German-American roots

LOWELL-A church with an almost 200-year history sits on the edge of Highland Ridge Road near Lowell, with a small but close-knit congregation that has come a long way from its original roots as a German-American settlement.

The Highland Ridge Community Church in Muskingum Township has a congregation of anywhere from 30 to 50 people, and despite going through several name changes, has held onto its original country church setting.

Though small, the church prides itself on its traditional services every Sunday and its events held throughout the year, all while withstanding the test of time that started when a group of Germans emigrated after the French Revolution.

“The church developed from a group of people that left Germany after the first Democratic movement in the German lands,” said Kurt Ludwig, a local historian and specialist in German American heritage in the area. “There was a wave of Democratic agitation in 1832 after the French Revolution, and some people just gave up and wanted to leave.”

That was how Theodore Schreiner, a young man who was studying to enter the ministry, came to the U.S. in 1833 after German authorities told him he either had to move or be jailed.

The group, originally headed for St. Louis, Mo., stopped along the Ohio River because the land looked so similar to their German homeland. Because Schreiner had a command of the English language, they asked him to be their first clergymen in 1835.

“He was partially trained and so he adapted himself to be their pastor, where he remained until the early 1850s,” Ludwig said.

A frame church was built at the location in 1849 to replace the original log structure, and in 1913, English was introduced into regular services in addition to German.

In 1971, after going through almost 10 name changes, the church as it stands today was named the Highland Ridge Community Church.

Now, 178 years after the original log church was built, the congregation is led by Pastor Donald Hart, who came to the church in 1995.

“It’s just filled with people that would do about anything for you; they’re just good old-fashioned country people,”said Hart, who had previously served as a pastor at several other country churches before being approached to lead the church. “Our doors are open to anyone at any time.”

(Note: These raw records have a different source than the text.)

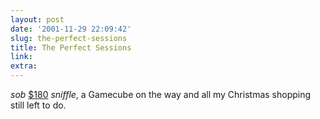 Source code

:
 ```yaml
---
layout: post
date: '2001-11-29 22:09:42'
slug: the-perfect-sessions
title: The Perfect Sessions
link: 
extra: 
---
```


*sob* [$180](http://www.amazon.com/exec/obidos/ASIN/B00005QCW4/ref=ase_ohsky07/107-5239807-4534961) *sniffle*, a Gamecube on the way and all my Christmas shopping still left to do. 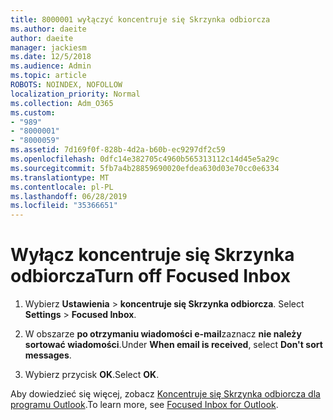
 ```yaml
---
title: 8000001 wyłączyć koncentruje się Skrzynka odbiorcza
ms.author: daeite
author: daeite
manager: jackiesm
ms.date: 12/5/2018
ms.audience: Admin
ms.topic: article
ROBOTS: NOINDEX, NOFOLLOW
localization_priority: Normal
ms.collection: Adm_O365
ms.custom:
- "989"
- "8000001"
- "8000059"
ms.assetid: 7d169f0f-828b-4d2a-b60b-ec9297df2c59
ms.openlocfilehash: 0dfc14e382705c4960b565313112c14d45e5a29c
ms.sourcegitcommit: 5fb7a4b28859690020efdea630d03e70cc0e6334
ms.translationtype: MT
ms.contentlocale: pl-PL
ms.lasthandoff: 06/28/2019
ms.locfileid: "35366651"
---
```

# <a name="turn-off-focused-inbox"></a><span data-ttu-id="88a5b-102">Wyłącz koncentruje się Skrzynka odbiorcza</span><span class="sxs-lookup"><span data-stu-id="88a5b-102">Turn off Focused Inbox</span></span>

1. <span data-ttu-id="88a5b-103">Wybierz **Ustawienia** \> **koncentruje się Skrzynka odbiorcza**.  </span><span class="sxs-lookup"><span data-stu-id="88a5b-103">Select **Settings**  \> **Focused Inbox**.</span></span>

2. <span data-ttu-id="88a5b-104">W obszarze **po otrzymaniu wiadomości e-mail**zaznacz **nie należy sortować wiadomości**.</span><span class="sxs-lookup"><span data-stu-id="88a5b-104">Under **When email is received**, select **Don't sort messages**.</span></span>

3. <span data-ttu-id="88a5b-105">Wybierz przycisk **OK**.</span><span class="sxs-lookup"><span data-stu-id="88a5b-105">Select **OK**.</span></span>

<span data-ttu-id="88a5b-106">Aby dowiedzieć się więcej, zobacz [Koncentruje się Skrzynka odbiorcza dla programu Outlook](https://go.microsoft.com/fwlink/p/?linkid=873108).</span><span class="sxs-lookup"><span data-stu-id="88a5b-106">To learn more, see [Focused Inbox for Outlook](https://go.microsoft.com/fwlink/p/?linkid=873108).</span></span>
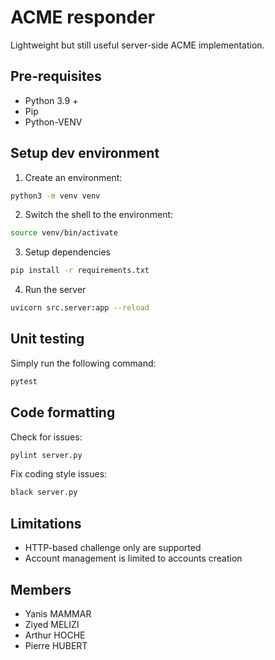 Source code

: # ACME responder

Lightweight but still useful server-side ACME implementation.


## Pre-requisites
* Python 3.9 +
* Pip
* Python-VENV

## Setup dev environment
1. Create an environment:

```bash
python3 -m venv venv
```


2. Switch the shell to the environment:

```bash
source venv/bin/activate
```


3. Setup dependencies

```bash
pip install -r requirements.txt
```


4. Run the server

```bash
uvicorn src.server:app --reload
```

## Unit testing
Simply run the following command:

```bash
pytest
```

## Code formatting
Check for issues:
```bash
pylint server.py
```

Fix coding style issues:
```bash
black server.py 
```

## Limitations
* HTTP-based challenge only are supported
* Account management is limited to accounts creation

## Members
* Yanis MAMMAR
* Ziyed MELIZI
* Arthur HOCHE
* Pierre HUBERT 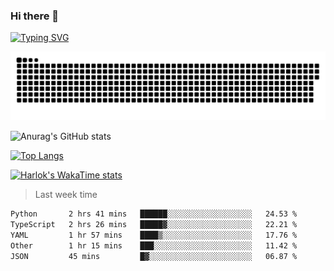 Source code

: ### Hi there 👋

<!--
**wray-le/wray-lee* is a ✨ _special_ ✨ repository because its `README.md` (this file) appears on your GitHub profile.

Here are some ideas to get you started:

- 🔭 I’m currently working on ...
- 🌱 I’m currently learning ...
- 👯 I’m looking to collaborate on ...
- 🤔 I’m looking for help with ...
- 💬 Ask me about ...
- 📫 How to reach me: ...
- 😄 Pronouns: ...
- ⚡ Fun fact: ...
-->
[![Typing SVG](https://readme-typing-svg.herokuapp.com?color=91BEF0&vCenter=true&lines=This+is+Wray's+profile;A+noob+developer)](https://git.io/typing-svg)

<p align="center"><a href=#><img src="image/contributions.svg"></a></p>  

![Anurag's GitHub stats](https://github-readme-stats.vercel.app/api?username=wray-lee&show_icons=true&theme=tokyonight)


[![Top Langs](https://github-readme-stats.vercel.app/api/top-langs/?username=wray-lee&exclude_repo=wray-lee.github.io,wray-lee&layout=donut)](https://github.com/anuraghazra/github-readme-stats)


[![Harlok's WakaTime stats](https://github-readme-stats.vercel.app/api/wakatime?username=wray)](https://github.com/anuraghazra/github-readme-stats)

> Last week time

<!--START_SECTION:waka-->

```txt
Python       2 hrs 41 mins   ██████░░░░░░░░░░░░░░░░░░░   24.53 %
TypeScript   2 hrs 26 mins   █████▓░░░░░░░░░░░░░░░░░░░   22.21 %
YAML         1 hr 57 mins    ████▒░░░░░░░░░░░░░░░░░░░░   17.76 %
Other        1 hr 15 mins    ███░░░░░░░░░░░░░░░░░░░░░░   11.42 %
JSON         45 mins         █▓░░░░░░░░░░░░░░░░░░░░░░░   06.87 %
```

<!--END_SECTION:waka-->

Regular Sunday services from 9 to 10 a.m. are held at Highland Ridge, including Sunday school, mid-week Bible study and several youth meetings held throughout the year to hold events, parties and activities.

A women’s group called the Willing Workers also organizes at the church to put on events and fundraisers.

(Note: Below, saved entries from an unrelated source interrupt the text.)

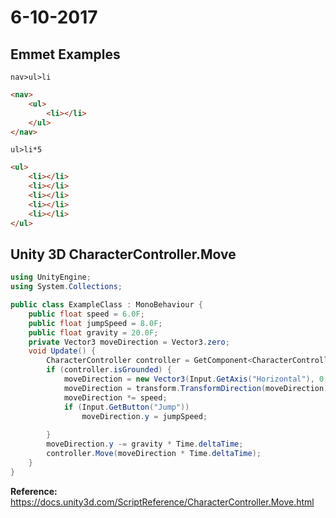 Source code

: # 6-10-2017

## Emmet Examples

`nav>ul>li`
```html
<nav>
    <ul>
        <li></li>
    </ul>
</nav>
```

`ul>li*5`
```html
<ul>
    <li></li>
    <li></li>
    <li></li>
    <li></li>
    <li></li>
</ul>
```

## Unity 3D CharacterController.Move

```csharp
using UnityEngine;
using System.Collections;

public class ExampleClass : MonoBehaviour {
    public float speed = 6.0F;
    public float jumpSpeed = 8.0F;
    public float gravity = 20.0F;
    private Vector3 moveDirection = Vector3.zero;
    void Update() {
        CharacterController controller = GetComponent<CharacterController>();
        if (controller.isGrounded) {
            moveDirection = new Vector3(Input.GetAxis("Horizontal"), 0, Input.GetAxis("Vertical"));
            moveDirection = transform.TransformDirection(moveDirection);
            moveDirection *= speed;
            if (Input.GetButton("Jump"))
                moveDirection.y = jumpSpeed;
            
        }
        moveDirection.y -= gravity * Time.deltaTime;
        controller.Move(moveDirection * Time.deltaTime);
    }
}
```
**Reference:** https://docs.unity3d.com/ScriptReference/CharacterController.Move.html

“We would be classified as traditional in our services,” Hart said. “We’re always open to new ideas and new things, but we’re probably more country and traditional in how we do things.”

Kurt Shaw, the church’s treasurer, has been attending the church since 1972, and together with his wife plays a big role in church organization.

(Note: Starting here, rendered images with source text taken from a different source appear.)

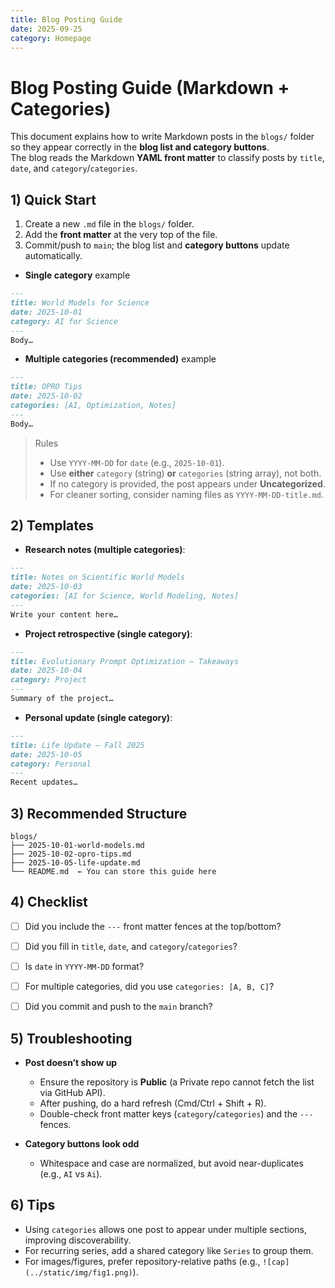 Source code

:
 ```yaml
---
title: Blog Posting Guide
date: 2025-09-25
category: Homepage
---
```


# Blog Posting Guide (Markdown + Categories)

This document explains how to write Markdown posts in the `blogs/` folder so they appear correctly in the **blog list and category buttons**.  
The blog reads the Markdown **YAML front matter** to classify posts by `title`, `date`, and `category`/`categories`.


## 1) Quick Start

1. Create a new `.md` file in the `blogs/` folder.  
2. Add the **front matter** at the very top of the file.  
3. Commit/push to `main`; the blog list and **category buttons** update automatically.

- **Single category** example
```md
---
title: World Models for Science
date: 2025-10-01
category: AI for Science
---
Body…
```

- **Multiple categories (recommended)** example
```md
---
title: OPRO Tips
date: 2025-10-02
categories: [AI, Optimization, Notes]
---
Body…
```

> Rules
> - Use `YYYY-MM-DD` for `date` (e.g., `2025-10-01`).
> - Use **either** `category` (string) **or** `categories` (string array), not both.
> - If no category is provided, the post appears under **Uncategorized**.
> - For cleaner sorting, consider naming files as `YYYY-MM-DD-title.md`.


## 2) Templates

- **Research notes (multiple categories)**:
```md
---
title: Notes on Scientific World Models
date: 2025-10-03
categories: [AI for Science, World Modeling, Notes]
---
Write your content here…
```

- **Project retrospective (single category)**:
```md
---
title: Evolutionary Prompt Optimization – Takeaways
date: 2025-10-04
category: Project
---
Summary of the project…
```

- **Personal update (single category)**:
```md
---
title: Life Update – Fall 2025
date: 2025-10-05
category: Personal
---
Recent updates…
```


## 3) Recommended Structure

```
blogs/
├── 2025-10-01-world-models.md
├── 2025-10-02-opro-tips.md
├── 2025-10-05-life-update.md
└── README.md  ← You can store this guide here
```


## 4) Checklist

- [ ] Did you include the `---` front matter fences at the top/bottom?
- [ ] Did you fill in `title`, `date`, and `category`/`categories`?
- [ ] Is `date` in `YYYY-MM-DD` format?
- [ ] For multiple categories, did you use `categories: [A, B, C]`?
- [ ] Did you commit and push to the `main` branch?


## 5) Troubleshooting

- **Post doesn’t show up**  
  - Ensure the repository is **Public** (a Private repo cannot fetch the list via GitHub API).
  - After pushing, do a hard refresh (Cmd/Ctrl + Shift + R).
  - Double-check front matter keys (`category`/`categories`) and the `---` fences.

- **Category buttons look odd**  
  - Whitespace and case are normalized, but avoid near-duplicates (e.g., `AI` vs `Ai`).


## 6) Tips

- Using `categories` allows one post to appear under multiple sections, improving discoverability.
- For recurring series, add a shared category like `Series` to group them.
- For images/figures, prefer repository-relative paths (e.g., `![cap](../static/img/fig1.png)`).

“It’s just a small country church, and we’re more like a family, instead of just numbers,” he said. “We have so many craftsmen in the church, and whenever we need something done, someone will step up.”

Shaw said a recent break-in left the church’s basement flooded, broken glass and stolen items, and like usual, the congregation was there to help.

“When you call people they are right there and ready to help,” he said.

Besides the congregation, Shaw said they are lucky to have Hart, who he described as always being at everyone’s beck and call whenever they need him.

“We used to live two miles from the church, and then moved and now we’re 15 miles away,” Shaw said. “People would ask if we would still come back, and I said ‘Of course, this is my home.'”

The church is looking ahead to its Easter services Sunday, where it will hold an Easter egg hunt afterward for children, and a yard sale to be held in May to raise some needed funds, included with the various dinners and fundraisers held throughout the year.

Its place among the German-American history of the area, Ludwig said, has partially helped keep it alive.

“The German-American history always shows up because that’s such a big part of the area, and people still have interest in it,” he said.